Try it
Starting at the line that contains "Suppose that $f$", quote each line exactly through the last line of the entries, both included.

--*--

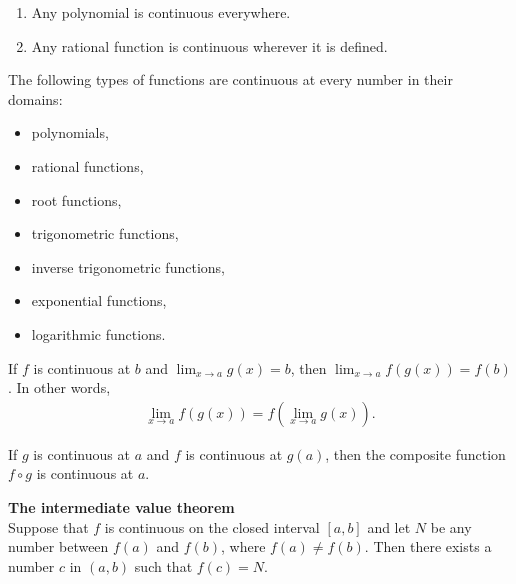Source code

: \documentclass{article}
\begin{document}
\begin{theorem}
    \begin{enumerate}
        \item Any polynomial is continuous everywhere.
        \item Any rational function is continuous wherever it is defined.
    \end{enumerate}
\end{theorem}
\begin{theorem}
    The following types of functions are continuous at every number in their domains:
    \begin{itemize}
        \item polynomials,
        \item rational functions,
        \item root functions,
        \item trigonometric functions,
        \item inverse trigonometric functions,
        \item exponential functions,
        \item logarithmic functions.
    \end{itemize}
\end{theorem}
\begin{theorem}
    If $f$ is continuous at $b$ and $\lim_{x\to a}g(x) = b$, then $\lim_{x\to a}f(g(x))=f(b)$. In other words,
    \begin{align*}
        \lim_{x\to a}f(g(x))=f\left(\lim_{x\to a}g(x)\right).
    \end{align*}
\end{theorem}
\begin{theorem}
    If $g$ is continuous at $a$ and $f$ is continuous at $g(a)$, then the composite function $f\circ g$ is continuous at $a$.
\end{theorem}
\begin{theorem}
    \textbf{The intermediate value theorem}\\
    Suppose that $f$ is continuous on the closed interval $[a,b]$ and let $N$ be any number between $f(a)$ and $f(b)$, where $f(a)\not=f(b)$. Then there exists a number $c$ in $(a,b)$ such that $f(c)=N$.
\end{theorem}
\end{document}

--*--

Answer box
    Suppose that $f$ is continuous on the closed interval $[a,b]$ and let $N$ be any number between $f(a)$ and $f(b)$, where $f(a)\not=f(b)$. Then there exists a number $c$ in $(a,b)$ such that $f(c)=N$.
\end{theorem}
\end{document}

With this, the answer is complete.